Октавиан Стампас - Рыцарь Христа
— Неужто ты рассчитываешь когда-нибудь расплатиться с ними? — спросил я Годфруа.
— Не знаю, друг мой, не знаю, — отвечал он. — Мне надоела моя жизнь. Либо я погибну в этом священном походе, либо я стану жить в Святой Земле, либо вернусь в родной Буйон с несметными богатствами, завоеванными у сельджуков и сарацин. А понадобится, я пойду в Персию, в Золотой Херсонес, на острова Хриз и Аргар, где, как говорят, горы золота и серебра, которые охраняют лишь птицы-рыцари, подобные тем, что водятся у нас в Альпах, да грифоны. Еще, говорят, есть отличный остров Тапробана, где жители испражняются массой, изобилующей жемчужинами. В общем, не знаю, куда занесет меня судьба, но сейчас я нацелен на Константинополь, а оттуда — в Святую Землю. Если бы только всякие болваны не мутили воду и не переманивали людей в свои дурацкие шайки. Каких только нет предводителей! Из Орлеана некто Фулыпе повел за собой народ в рейнские области, где засилие жидов, чтобы для начала истребить этот народ по Европе, а уж потом двинуться на Восток. Его примеру последовал какой-то полабский славянин Готшальк, а потом еще появился некий Гийом Шарпантье, а потом еще некий Роже Нюпье, и все они теперь разгуливают по рейнским областям, громят евреев, жгут их дома, забирают себе их имущество, а самих потомков племени Иакова, безжалостно истребляют. И окрестное население их в этом полностью поддерживает, поскольку покуда народ голодал и сотнями вымирал от истощения и болезней, жиды находили в этом для себя огромную пользу, развели повсюду свою жидовскую торговлю и набили свой сундуки серебром и золотом, мехами и аксамитами, а главное, каким-то образом умудрялись избегать и голода и чумы. Мне ничуть не жалко их богатства, и правильно, что его у евреев отбирают, но зачем же убивать, зачем жечь жилища? Разве этого ждет от нас Христос, говоривший устами Урбана?

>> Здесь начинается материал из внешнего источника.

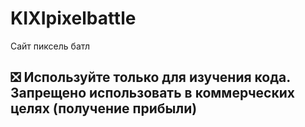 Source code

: # KIXIpixelbattle
Сайт пиксель батл

## :negative_squared_cross_mark: __Используйте только для изучения кода. Запрещено использовать в коммерческих целях (получение прибыли)__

— Ты все же убежден, что именно Господь вещал в Клермоне? — с недоверием спросил я. Мне никак не хотелось верить, что бессердечный Урбан, отказавший дать Евпраксии и мне счастье, мог сподобиться такого благоволения со стороны Христа.
— Я думаю, что такое трудно изобразить, — пожал плечами Годфруа. — Это не под силу никакому актеру. И к тому же, не могу представить, чтобы папа дошел до такого кощунства и стал бы ломать комедию, изображая, будто его устами говорит Господь. Нет, нет, этого не может быть, ведь грех-то какой! Я убежден, что так и было — сам Спаситель говорил к нам, произнося слова устами папы Урбана. Я видел, видел это.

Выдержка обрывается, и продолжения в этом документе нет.